With the British Columbia Utilities Commission considering a government-driven proposal to freeze BC Hydro rates, Premier John Horgan said he now believes targeting savings to people who are most in need would be a better approach.
“I am now more convinced than ever that the better course of action on affordability is not blanket reductions or freezes, but targeted to those who can best benefit from relief in this area,” Horgan said Tuesday.
“For those who are seeing a significant increase in their hydro bills, if they can’t find power-smart ways to reduce those costs, then perhaps relief from the utility or from the province is the way to do that, and I’ve directed the [BC Hydro] board chair to take a look at that.”
Horgan added he made that direction to the chair of BC Hydro shortly after he became premier last summer.
“Fantastic,” said Sarah Khan, a lawyer with the BC Public Interest Advocacy Centre, when told of Horgan’s comments. “That’s exactly what I was hoping for.”

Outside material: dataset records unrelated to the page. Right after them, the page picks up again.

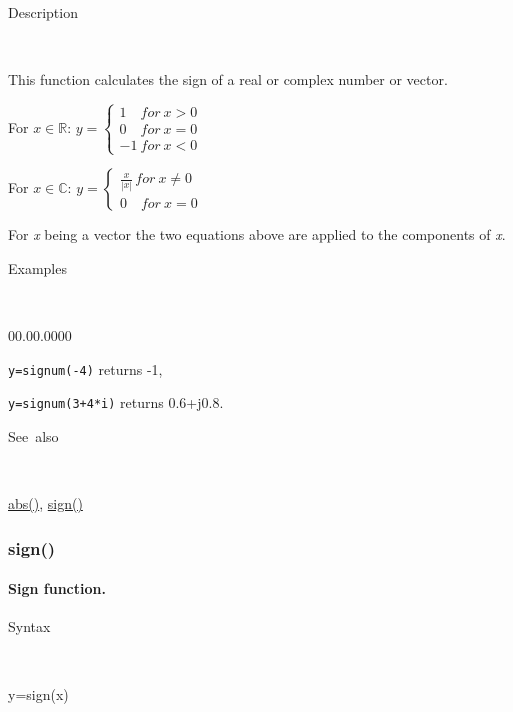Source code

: \begin{description}
\item [Description]~
\end{description}
This function calculates the sign of a real or complex number or vector.

\medskip{}
For $x\in\mathbb{R}$: $y=\left\{ \begin{array}{l}
1\quad for\: x>0\\
0\quad for\: x=0\\
-1\: for\: x<0\end{array}\right.$ 
\medskip{}

For $x\in\mathbb{C}$: $y=\left\{ \begin{array}{l}
{\displaystyle \frac{x}{\left|x\right|}}\, for\: x\neq0\\
0\quad for\: x=0\end{array}\right.$
\medskip{}

For \textit{x} being a vector the two equations above are
applied to the components of \textit{x}.

\begin{description}
\item [Examples]~
\end{description}
\begin{lyxlist}{00.00.0000}
\item [\texttt{y=signum(-4)}]returns -1,
\item [\texttt{y=signum(3+4{*}i)}]returns 0.6+j0.8.
\end{lyxlist}
\begin{description}
\item [See~also]~
\end{description}
\textcolor{blue}{\hyperlink{abs}{abs()}}, \textcolor{blue}{\hyperlink{sign}{sign()}}


\newpage
\subsubsection*{\hypertarget{sign}{}{\Large sign()}}


\paragraph{\label{par:Sign}Sign function.}

\begin{description}
\item [Syntax]~
\end{description}
y=sign(x)

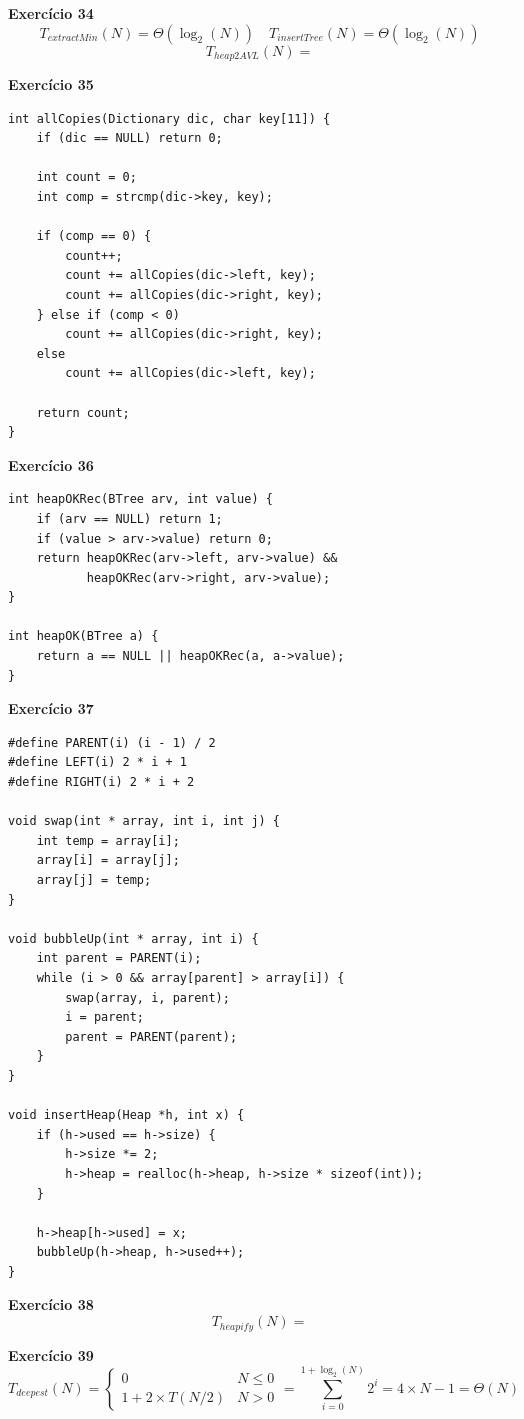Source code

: \documentclass[a4paper,11pt]{article}
\begin{document}
\newpage

\noindent \textbf{Exercício 34}
\[
	T_{extractMin}(N) = \Theta(\log_2(N)) \quad T_{insertTree}(N) = \Theta(\log_2(N))
\]
\[
	T_{heap2AVL}(N) = 
\]

\noindent \textbf{Exercício 35}

\begin{verbatim}
int allCopies(Dictionary dic, char key[11]) {
	if (dic == NULL) return 0;
	
	int count = 0;
	int comp = strcmp(dic->key, key);
	
	if (comp == 0) {
		count++;
		count += allCopies(dic->left, key);
		count += allCopies(dic->right, key);
	} else if (comp < 0)
		count += allCopies(dic->right, key);
	else
		count += allCopies(dic->left, key);
	
	return count;
}
\end{verbatim}

\noindent \textbf{Exercício 36}

\begin{verbatim}
int heapOKRec(BTree arv, int value) {
	if (arv == NULL) return 1;
	if (value > arv->value) return 0;
	return heapOKRec(arv->left, arv->value) &&
		   heapOKRec(arv->right, arv->value);
}

int heapOK(BTree a) {
	return a == NULL || heapOKRec(a, a->value);
}
\end{verbatim}

\noindent \textbf{Exercício 37}

\begin{verbatim}
#define PARENT(i) (i - 1) / 2
#define LEFT(i) 2 * i + 1
#define RIGHT(i) 2 * i + 2

void swap(int * array, int i, int j) {
	int temp = array[i];
	array[i] = array[j];
	array[j] = temp;
}

void bubbleUp(int * array, int i) {
	int parent = PARENT(i);
	while (i > 0 && array[parent] > array[i]) {
		swap(array, i, parent);
		i = parent;
		parent = PARENT(parent);
	}
}

void insertHeap(Heap *h, int x) {
	if (h->used == h->size) {
		h->size *= 2;
		h->heap = realloc(h->heap, h->size * sizeof(int));
	}
	
	h->heap[h->used] = x;
	bubbleUp(h->heap, h->used++);
}

\end{verbatim}

\noindent \textbf{Exercício 38}~
\[
	T_{heapify}(N) = 
\]

\noindent \textbf{Exercício 39}
\[
T_{deepest}(N) = 
\begin{cases}
	0 & N \leq 0 \\
	1 + 2 \times T(N/2) & N > 0
\end{cases}
= \sum_{i=0}^{1+\log_2(N)} 2^i = 4 \times N - 1 = \Theta(N)
\]
\end{document}
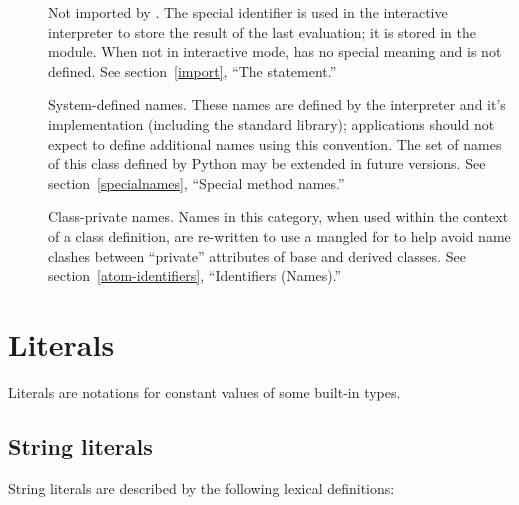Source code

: \begin{description}

\item[\code{_*}]
  Not imported by .  The special
  identifier \samp{_} is used in the interactive interpreter to store
  the result of the last evaluation; it is stored in the
   module.  When not in interactive mode, \samp{_}
  has no special meaning and is not defined.
  See section~\ref{import}, ``The  statement.''


\item[\code{__*__}]
  System-defined names.  These names are defined by the interpreter
  and it's implementation (including the standard library);
  applications should not expect to define additional names using this
  convention.  The set of names of this class defined by Python may be
  extended in future versions.
  See section~\ref{specialnames}, ``Special method names.''

\item[\code{__*}]
  Class-private names.  Names in this category, when used within the
  context of a class definition, are re-written to use a mangled for
  to help avoid name clashes between ``private'' attributes of base
  and derived classes.
  See section~\ref{atom-identifiers}, ``Identifiers (Names).''

\end{description}


\section{Literals\label{literals}}

Literals are notations for constant values of some built-in types.


\subsection{String literals\label{strings}}

String literals are described by the following lexical definitions:

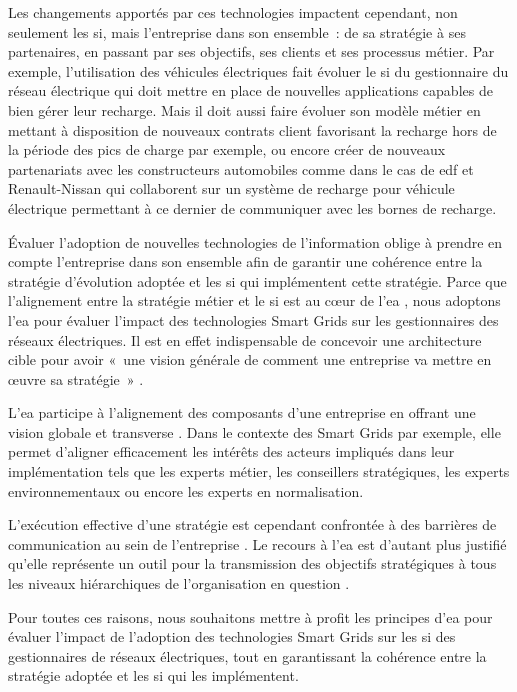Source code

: Les changements apportés par ces technologies impactent cependant, non seulement 
les \gls{si}, mais l'entreprise dans son ensemble~: de sa stratégie à ses partenaires, 
en passant par ses objectifs, ses clients et ses processus métier. Par exemple, 
l'utilisation des véhicules électriques fait évoluer le \gls{si} du 
gestionnaire du réseau électrique qui doit mettre en place de nouvelles 
applications capables de bien gérer leur recharge. Mais il doit aussi faire 
évoluer son modèle métier en mettant à disposition de nouveaux contrats 
client favorisant la recharge hors de la période des pics de charge par exemple, 
ou encore créer de nouveaux partenariats avec les constructeurs 
automobiles comme dans le cas de \gls{edf} et Renault-Nissan qui collaborent sur un 
système de recharge pour véhicule électrique permettant à ce dernier de 
communiquer avec les bornes de recharge.

Évaluer l'adoption de nouvelles technologies de l'information oblige à prendre 
en compte l'entreprise dans son ensemble afin de garantir une cohérence entre 
la stratégie d'évolution adoptée et les \gls{si} qui implémentent cette 
stratégie. Parce que l'alignement entre la stratégie métier et le \gls{si} est 
au cœur de l'\gls{ea} \cite{zachman1997enterprise}, nous
adoptons l'\gls{ea} pour évaluer l'impact des technologies Smart Grids sur les
gestionnaires des réseaux électriques. Il est en effet indispensable de
concevoir une architecture cible pour avoir  «~une vision générale de comment
une entreprise va mettre en œuvre sa stratégie~» \cite{ross2006enterprise}.

L'\gls{ea} participe à l'alignement des composants d'une entreprise en offrant une 
vision globale et transverse \cite{zachman1987framework}. Dans le contexte des 
Smart Grids par exemple, elle permet d'aligner efficacement les intérêts des 
acteurs impliqués dans leur implémentation tels que les experts métier, les 
conseillers stratégiques, les experts environnementaux ou encore les experts en 
normalisation.

L'exécution effective d'une stratégie est cependant confrontée à des barrières 
de communication au sein de l'entreprise \cite{vcater2010factors}. Le recours à 
l'\gls{ea} est d'autant plus justifié qu'elle représente un outil pour la transmission 
des objectifs stratégiques à tous les niveaux hiérarchiques de l'organisation en 
question \cite{kappelman2008enterprise}. 

Pour toutes ces raisons, nous souhaitons mettre à profit les principes d'\gls{ea} pour 
évaluer l'impact de l'adoption des technologies Smart Grids sur les \gls{si} des 
gestionnaires de réseaux électriques, tout en garantissant la cohérence entre la 
stratégie adoptée et les \gls{si} qui les implémentent. 

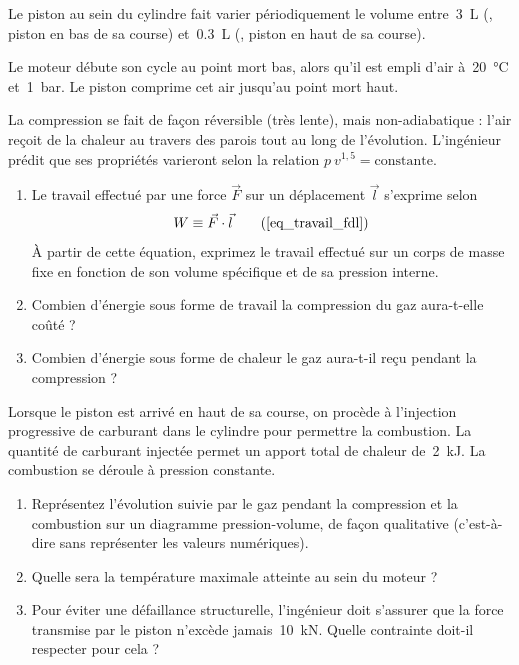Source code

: 	Le piston au sein du cylindre fait varier périodiquement le volume entre~\SI{3}{\liter} (, piston en bas de sa course) et~\SI{0,3}{\liter} (, piston en haut de sa course).
	
	Le moteur débute son cycle au point mort bas, alors qu’il est empli d’air à~\SI{20}{\degreeCelsius} et~\SI{1}{\bar}. Le piston comprime cet air jusqu’au point mort haut.
	
	La compression se fait de façon réversible (très lente), mais non-adiabatique : l’air reçoit de la chaleur au travers des parois tout au long de l’évolution. L’ingénieur prédit que ses propriétés varieront selon la relation $p \ v^{1,5} = \text{constante}$.


	\begin{enumerate}
		\item Le travail effectué par une force $\vec F$ sur un déplacement $\vec l$ s’exprime selon
			\begin{equation}
				W \equiv \vec F \cdot \vec l 	\tag{\ref{eq_travail_fdl}}
			\end{equation}
			À partir de cette équation, exprimez le travail effectué sur un corps de masse fixe en fonction de son volume spécifique et de sa pression interne.
		\item Combien d’énergie sous forme de travail la compression du gaz aura-t-elle coûté ?
		\item Combien d’énergie sous forme de chaleur le gaz aura-t-il reçu pendant la compression ?
	\end{enumerate}

	Lorsque le piston est arrivé en haut de sa course, on procède à l’injection progressive de carburant dans le cylindre pour permettre la combustion. La quantité de carburant injectée permet un apport total de chaleur de~\SI{2}{\kilo\joule}. La combustion se déroule à pression constante.
	
	\begin{enumerate}
		\item Représentez l’évolution suivie par le gaz pendant la compression et la combustion sur un diagramme pression-volume, de façon qualitative (c’est-à-dire sans représenter les valeurs numériques).
		\item Quelle sera la température maximale atteinte au sein du moteur ?
		\item Pour éviter une défaillance structurelle, l’ingénieur doit s’assurer que la force transmise par le piston n’excède jamais~\SI{10}{\kilo\newton}. Quelle contrainte doit-il respecter pour cela ?
	\end{enumerate}
	

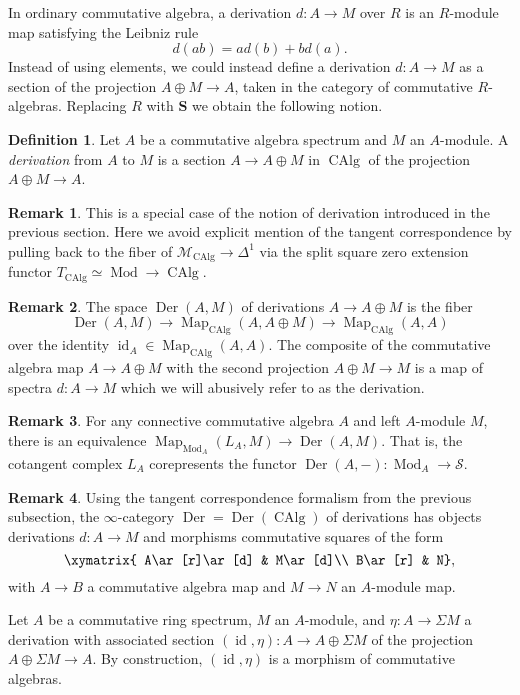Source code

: \documentclass{article}
\theoremstyle{definition}
\newtheorem{definition}{Definition}[subsection]
\newtheorem{remark}{Remark}[subsection]
\newcommand{\M}{\mathcal{M}}
\renewcommand{\S}{\mathcal{S}}
\renewcommand{\SS}{\mathbf{S}}
\newcommand{\too}{\longrightarrow}
\DeclareMathOperator{\Mod}{Mod}
\DeclareMathOperator{\CAlg}{CAlg}
\DeclareMathOperator{\Der}{Der}
\DeclareMathOperator{\id}{id}
\DeclareMathOperator{\Map}{Map}
\begin{document}
In ordinary commutative algebra, a derivation $d:A\to M$ over $R$ is an $R$-module map satisfying the Leibniz rule
\[
d(ab)=ad(b)+bd(a).
\]
Instead of using elements, we could instead define a derivation $d:A\to M$ as a section of the projection $A\oplus M\to A$, taken in the category of commutative $R$-algebras.
Replacing $R$ with $\SS$ we obtain the following notion.
\begin{definition}
Let $A$ be a commutative algebra spectrum and $M$ an $A$-module.
A {\em derivation} from $A$ to $M$ is a section $A\to A\oplus M$ in $\CAlg$ of the projection $A\oplus M\to A$.
\end{definition}
\begin{remark}
This is a special case of the notion of derivation introduced in the previous section.
Here we avoid explicit mention of the tangent correspondence by pulling back to the fiber of $\M_{\CAlg}\to\Delta^1$ via the split square zero extension functor $T_{\CAlg}\simeq\Mod\to\CAlg$.
\end{remark}
\begin{remark}
The space $\Der(A,M)$
\index{$\Der(A,M)$}
of derivations $A\to A\oplus M$ is the fiber
\[
\Der(A,M)\too\Map_{\CAlg}(A,A\oplus M)\too\Map_{\CAlg}(A,A)
\]
over the identity $\id_A\in\Map_{\CAlg}(A,A)$.
The composite of the commutative algebra map $A\to A\oplus M$ with the second projection $A\oplus M\to M$ is a map of spectra $d:A\to M$ which we will abusively refer to as the derivation.
\end{remark}
\begin{remark}
For any connective commutative algebra $A$ and left $A$-module $M$, there is an equivalence
$
\Map_{\Mod_A}(L_{A},M)\to\Der(A,M).
$
That is, the cotangent complex $L_A$ corepresents the functor $\Der(A,-):\Mod_A\to\S$.
\end{remark}

\begin{remark}
Using the tangent correspondence formalism from the previous subsection, the $\infty$-category $\Der=\Der(\CAlg)$
\index{$\Der$}
of derivations has objects derivations $d:A\to M$ and morphisms commutative squares of the form
\[
\xymatrix{
A\ar[r]\ar[d] & M\ar[d]\\
B\ar[r] & N},
\]
with $A\to B$ a commutative algebra map and $M\to N$ an $A$-module map.
\end{remark}


Let $A$ be a commutative ring spectrum, $M$ an $A$-module, and $\eta:A\to\Sigma M$ a derivation with associated section $(\id,\eta):A\to A\oplus\Sigma M$ of the projection $A\oplus\Sigma M\to A$.
By construction, $(\id,\eta)$ is a morphism of commutative algebras.
\end{document}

In 2016, as part of BC Hydro’s rate design review, Khan made arguments to the British Columbia Utilities Commission on the need to make hydro rates more affordable for people with low incomes. The BCUC ruled last year that it lacked the authority to order those changes.
Khan said that with the premier’s interest in targeting help to people with low incomes, she hoped BC Hydro would draw on the work her organization has done. “We put forward extensive evidence about the program design, administration and implementation,” she said. “We’re very interested in working with them to implement it.”
In opposition, Horgan had introduced private member’s bills that would have allowed BC Hydro to provide a “lifeline rate” to low-income households.
But during the election, the NDP ran on a platform that included a rate freeze for all BC Hydro customers, a proposal the BCUC is now considering.
As Horgan put it Tuesday, “On the rate freeze, it was a commitment we made during the election campaign. We’ve asked Hydro to apply for a zero per cent increase and we’ll see how that unfolds.”
Interveners in that BCUC process have argued for and against the freeze, with several citing BC Hydro’s weak finances and heavy use of deferral accounts.
Retired civil servant Richard McCandless argued against the freeze in a Jan. 11 submission that said the reasons for it were political and that the costs would be passed on to future generations of customers. “The Commission should not be complicit in ignoring public-sector accounting standards by agreeing to further revenue deferrals,” he wrote.
The Association of Major Power Customers of BC — a group of big industrial users of electricity from sectors that include forestry, mining and petrochemical companies — argued in favour of a freeze.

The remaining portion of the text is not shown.